2017年11月20日月曜日

【秩父鉄道SLパレオエクスプレス撮影記事】パレオくん、秋晴れの秩父路で豪快に走る


先日の出張撮影では新幹線に乗ったり、投宿先の目の前を走る花輪線を撮りはしたものの、それ以外はもっぱら鉄道に触れることがなかった。紅葉の風景のなかを走る秋田新幹線、あるいは日暮れの海沿いを走る広島電鉄の電車、岡山付近で見た黄色い117系電車、JR関西線のうぐいす色の103系電車が混雑する伏見駅にいるようすなどは、目で見ただけで心のなかにしまっておきたい貴重なシーンだ。

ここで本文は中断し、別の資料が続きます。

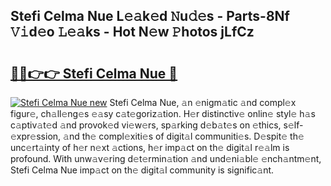 ## Stefi Celma Nue L𝚎𝚊k𝚎d 𝙽u𝚍𝚎s - Parts-8Nf 𝚅𝚒d𝚎o 𝙻𝚎𝚊ks - Hot N𝚎w 𝙿hotos jLfCz

# <h2><a href="http://kv5emwb.teov.top/?on=Stefi+Celma+Nue">🔗🔗👉👉 Stefi Celma Nue 🔗</a></h2>

[![Stefi Celma Nue new](https://i.imgur.com/QqkWNDz.gif)](http://kv5emwb.teov.top/?on=Stefi+Celma+Nue)
Stefi Celma Nue, 𝚊n 𝚎nigm𝚊tic 𝚊nd compl𝚎x figur𝚎, ch𝚊ll𝚎ng𝚎s 𝚎𝚊sy c𝚊t𝚎goriz𝚊tion. H𝚎r distinctiv𝚎 onlin𝚎 styl𝚎 h𝚊s c𝚊ptiv𝚊t𝚎d 𝚊nd provok𝚎d vi𝚎w𝚎rs, sp𝚊rking d𝚎b𝚊t𝚎s on 𝚎thics, s𝚎lf-𝚎xpr𝚎ssion, 𝚊nd th𝚎 compl𝚎xiti𝚎s of digit𝚊l communiti𝚎s. D𝚎spit𝚎 th𝚎 unc𝚎rt𝚊inty of h𝚎r n𝚎xt 𝚊ctions, h𝚎r imp𝚊ct on th𝚎 digit𝚊l r𝚎𝚊lm is profound. With unw𝚊v𝚎ring d𝚎t𝚎rmin𝚊tion 𝚊nd und𝚎ni𝚊bl𝚎 𝚎nch𝚊ntm𝚎nt, Stefi Celma Nue imp𝚊ct on th𝚎 digit𝚊l community is signific𝚊nt.
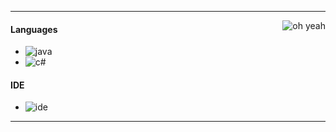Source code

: 
---

<img alt="oh yeah" src="https://github-readme-stats.vercel.app/api?username=ConnectPL&show_icons=true&theme=merko" align="right"/>

#### Languages
- ![java](https://img.shields.io/badge/-Java-3fd161?style=flat-square&logo=java)
- ![c#](https://img.shields.io/badge/-csharp-3fd161?style=flat-square&logo=csharp)

#### IDE
- ![ide](https://img.shields.io/badge/-Intellij_Idea-3fd161?style=flat-square&logo=intellij-idea)


---

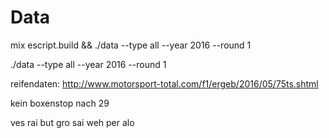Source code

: # Data

mix escript.build && ./data --type all --year 2016 --round 1

./data --type all --year 2016 --round 1


reifendaten: http://www.motorsport-total.com/f1/ergeb/2016/05/75ts.shtml


kein boxenstop nach 29

ves
rai
but
gro
sai
weh
per
alo

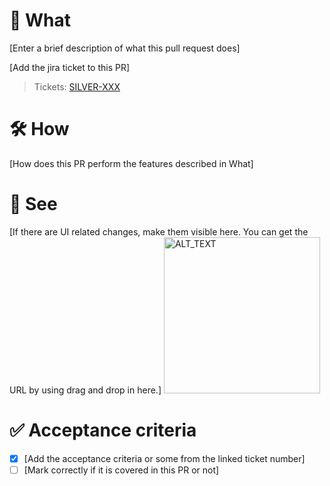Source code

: # 📲 What
[Enter a brief description of what this pull request does]

[Add the jira ticket to this PR]
> Tickets: [SILVER-XXX](https://jira.dev.bbc.co.uk/browse/SILVER-XXX)

# 🛠 How
[How does this PR perform the features described in What]

# 👀 See
[If there are UI related changes, make them visible here. You can get the URL by using drag and drop in here.]
<img alt="ALT_TEXT" width="250" src="URL">

# ✅ Acceptance criteria
* [X] [Add the acceptance criteria or some from the linked ticket number]
* [ ] [Mark correctly if it is covered in this PR or not]
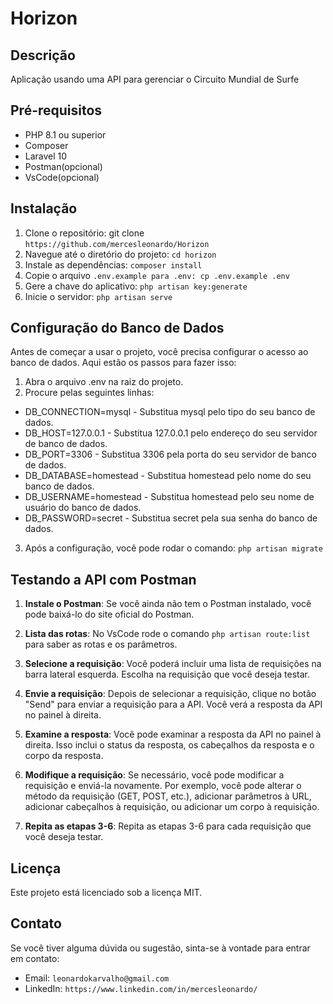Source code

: # Horizon

## Descrição

Aplicação usando uma API para gerenciar o Circuito Mundial de Surfe

## Pré-requisitos

- PHP 8.1 ou superior
- Composer
- Laravel 10
- Postman(opcional)
- VsCode(opcional)

## Instalação

1. Clone o repositório: git clone `https://github.com/mercesleonardo/Horizon`
2. Navegue até o diretório do projeto: `cd horizon`
3. Instale as dependências: `composer install`
4. Copie o arquivo `.env.example para .env: cp .env.example .env`
5. Gere a chave do aplicativo: `php artisan key:generate`
6. Inicie o servidor: `php artisan serve`

## Configuração do Banco de Dados

Antes de começar a usar o projeto, você precisa configurar o acesso ao banco de dados. Aqui estão os passos para fazer isso:

1. Abra o arquivo .env na raiz do projeto.
2. Procure pelas seguintes linhas:

- DB_CONNECTION=mysql - Substitua mysql pelo tipo do seu banco de dados.
- DB_HOST=127.0.0.1 - Substitua 127.0.0.1 pelo endereço do seu servidor de banco de dados.
- DB_PORT=3306 - Substitua 3306 pela porta do seu servidor de banco de dados.
- DB_DATABASE=homestead - Substitua homestead pelo nome do seu banco de dados.
- DB_USERNAME=homestead - Substitua homestead pelo seu nome de usuário do banco de dados.
- DB_PASSWORD=secret - Substitua secret pela sua senha do banco de dados.

3. Após a configuração, você pode rodar o comando: `php artisan migrate`

## Testando a API com Postman

1. **Instale o Postman**: Se você ainda não tem o Postman instalado, você pode baixá-lo do site oficial do Postman.

2. **Lista das rotas**: No VsCode rode o comando `php artisan route:list` para saber as rotas e os parâmetros.

3. **Selecione a requisição**: Você poderá incluir uma lista de requisições na barra lateral esquerda. Escolha na requisição que você deseja testar.

4. **Envie a requisição**: Depois de selecionar a requisição, clique no botão "Send" para enviar a requisição para a API. Você verá a resposta da API no painel à direita.

5. **Examine a resposta**: Você pode examinar a resposta da API no painel à direita. Isso inclui o status da resposta, os cabeçalhos da resposta e o corpo da resposta.

6. **Modifique a requisição**: Se necessário, você pode modificar a requisição e enviá-la novamente. Por exemplo, você pode alterar o método da requisição (GET, POST, etc.), adicionar parâmetros à URL, adicionar cabeçalhos à requisição, ou adicionar um corpo à requisição.

7. **Repita as etapas 3-6**: Repita as etapas 3-6 para cada requisição que você deseja testar.


## Licença

Este projeto está licenciado sob a licença MIT.

## Contato

Se você tiver alguma dúvida ou sugestão, sinta-se à vontade para entrar em contato:

- Email: `leonardokarvalho@gmail.com`
- LinkedIn: `https://www.linkedin.com/in/mercesleonardo/`


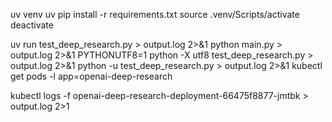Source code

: uv venv
uv pip install -r requirements.txt
source .venv/Scripts/activate
deactivate

uv run test_deep_research.py > output.log 2>&1
python main.py > output.log 2>&1
PYTHONUTF8=1 python -X utf8 test_deep_research.py > output.log 2>&1
python -u test_deep_research.py > output.log 2>&1
kubectl get pods -l app=openai-deep-research

kubectl logs -f openai-deep-research-deployment-66475f8877-jmtbk > output.log 2>1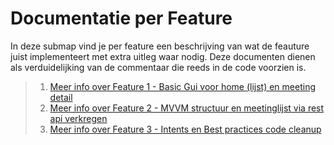 # Documentatie per Feature

In deze submap vind je per feature een beschrijving van wat de feauture juist implementeert met extra uitleg waar nodig. Deze documenten dienen als verduidelijking van de commentaar die reeds in de code voorzien is. 

> 1. [Meer info over Feature 1 - Basic Gui voor home (lijst) en meeting detail](feature1-Basic-Gui_Home-and-detail.md)
> 2. [Meer info over Feature 2 - MVVM structuur en meetinglijst via rest api verkregen](feature2-mvvm_basic-rest.md)
> 3. [Meer info over Feature 3 - Intents en Best practices code cleanup](feature3-intents-best_practices.md)
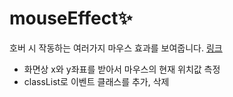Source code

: # mouseEffect✨
호버 시 작동하는 여러가지 마우스 효과를 보여줍니다.
<a href="https://kim-bab.github.io/mouseEffect/">링크</a>


- 화면상 x와 y좌표를 받아서 마우스의 현재 위치값 측정
- classList로 이벤트 클래스를 추가, 삭제
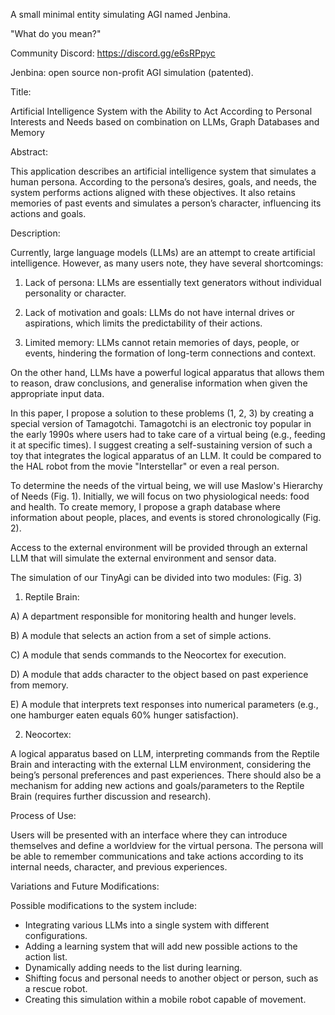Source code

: A small minimal entity simulating AGI named Jenbina. 

"What do you mean?"

Community Discord: 
https://discord.gg/e6sRPpyc

Jenbina: open source non-profit AGI simulation (patented). 

Title: 

Artificial Intelligence System with the Ability to Act According to Personal Interests and Needs based on combination on LLMs, Graph Databases and Memory 

Abstract: 

This application describes an artificial intelligence system that simulates a human persona. According to the persona’s desires, goals, and needs, the system performs actions aligned with these objectives. It also retains memories of past events and simulates a person’s character, influencing its actions and goals.

Description:

Currently, large language models (LLMs) are an attempt to create artificial intelligence. However, as many users note, they have several shortcomings:

 1) Lack of persona: LLMs are essentially text generators without individual personality or character.

 2) Lack of motivation and goals: LLMs do not have internal drives or aspirations, which limits the predictability of their actions.

 3) Limited memory: LLMs cannot retain memories of days, people, or events, hindering the formation of long-term connections and context.

On the other hand, LLMs have a powerful logical apparatus that allows them to reason, draw conclusions, and generalise information when given the appropriate input data.

In this paper, I propose a solution to these problems (1, 2, 3) by creating a special version of Tamagotchi. Tamagotchi is an electronic toy popular in the early 1990s where users had to take care of a virtual being (e.g., feeding it at specific times). I suggest creating a self-sustaining version of such a toy that integrates the logical apparatus of an LLM. It could be compared to the HAL robot from the movie "Interstellar" or even a real person.

To determine the needs of the virtual being, we will use Maslow's Hierarchy of Needs (Fig. 1). Initially, we will focus on two physiological needs: food and health. To create memory, I propose a graph database where information about people, places, and events is stored chronologically (Fig. 2).

Access to the external environment will be provided through an external LLM that will simulate the external environment and sensor data.

The simulation of our TinyAgi can be divided into two modules: (Fig. 3)

 1. Reptile Brain:

   A) A department responsible for monitoring health and hunger levels.
   
   B) A module that selects an action from a set of simple actions.
   
   C) A module that sends commands to the Neocortex for execution.
   
   D) A module that adds character to the object based on past experience from memory.
   
   E) A module that interprets text responses into numerical parameters (e.g., one hamburger eaten equals 60% hunger satisfaction).

 2. Neocortex:

   A logical apparatus based on LLM, interpreting commands from the Reptile Brain and interacting with the external LLM environment, considering the being’s personal preferences and past experiences. There should also be a mechanism for adding new actions and goals/parameters to the Reptile Brain (requires further discussion and research).

Process of Use:

Users will be presented with an interface where they can introduce themselves and define a worldview for the virtual persona. The persona will be able to remember communications and take actions according to its internal needs, character, and previous experiences.

Variations and Future Modifications:

Possible modifications to the system include:
- Integrating various LLMs into a single system with different configurations.
- Adding a learning system that will add new possible actions to the action list.
- Dynamically adding needs to the list during learning.
- Shifting focus and personal needs to another object or person, such as a rescue robot.
- Creating this simulation within a mobile robot capable of movement.
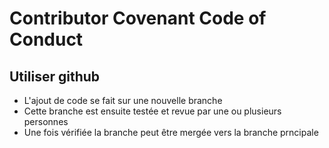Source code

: # Contributor Covenant Code of Conduct

## Utiliser github

- L'ajout de code se fait sur une nouvelle branche
- Cette branche est ensuite testée et revue par une ou plusieurs personnes
- Une fois vérifiée la branche peut être mergée vers la branche prncipale
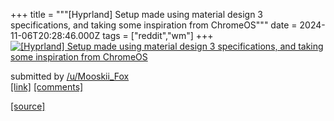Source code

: +++
title = """[Hyprland] Setup made using material design 3 specifications, and taking some inspiration from ChromeOS"""
date = 2024-11-06T20:28:46.000Z
tags = ["reddit","wm"]
+++
[![[Hyprland] Setup made using material design 3 specifications, and taking some inspiration from ChromeOS](https://a.thumbs.redditmedia.com/pV24YVNLp6zHsgL-j8FyRp0r6NLyjzMBfGtTPxyIfv8.jpg "[Hyprland] Setup made using material design 3 specifications, and taking some inspiration from ChromeOS")](https://www.reddit.com/r/unixporn/comments/1gl88ow/hyprland_setup_made_using_material_design_3/)

submitted by [/u/Mooskii\_Fox](https://www.reddit.com/user/Mooskii_Fox)  
[\[link\]](https://www.reddit.com/gallery/1gl88ow) [\[comments\]](https://www.reddit.com/r/unixporn/comments/1gl88ow/hyprland_setup_made_using_material_design_3/)

[[source]](https://www.reddit.com/r/unixporn/comments/1gl88ow/hyprland_setup_made_using_material_design_3/)

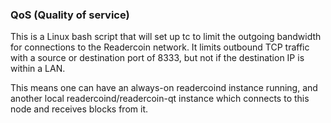 ### QoS (Quality of service) ###

This is a Linux bash script that will set up tc to limit the outgoing bandwidth for connections to the Readercoin network. It limits outbound TCP traffic with a source or destination port of 8333, but not if the destination IP is within a LAN.

This means one can have an always-on readercoind instance running, and another local readercoind/readercoin-qt instance which connects to this node and receives blocks from it.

いやでも、そういったしみじみといいなあ、と思わせる魅力的な鉄道シーンを具現化するのが自分の仕事でもあるよな……。そう思ってひさしぶりに、私的な鉄分補給として秩父に出かけた。先日の雨の日に秩父地方の紅葉のようすを目にして、そろそろいい感じなのではないかと思ったからだ。しかし、この日はむしろ紅葉よりもパレオくん(C58363)にひどく驚かされたのだった。

この日は、北海道や日本海側、北日本を中心に冷え込んだそうだ。前日の雨も止み、そのおかげで空は真っ青に晴れ渡っている。列車が波久礼の矢那瀬、あるいは長瀞橋梁、和銅黒谷の安谷川橋梁や浦山口の浦山川橋梁にさしかかると、乗客のみなさんからため息混じりの歓声が上がる。私も同じ気持ちになった。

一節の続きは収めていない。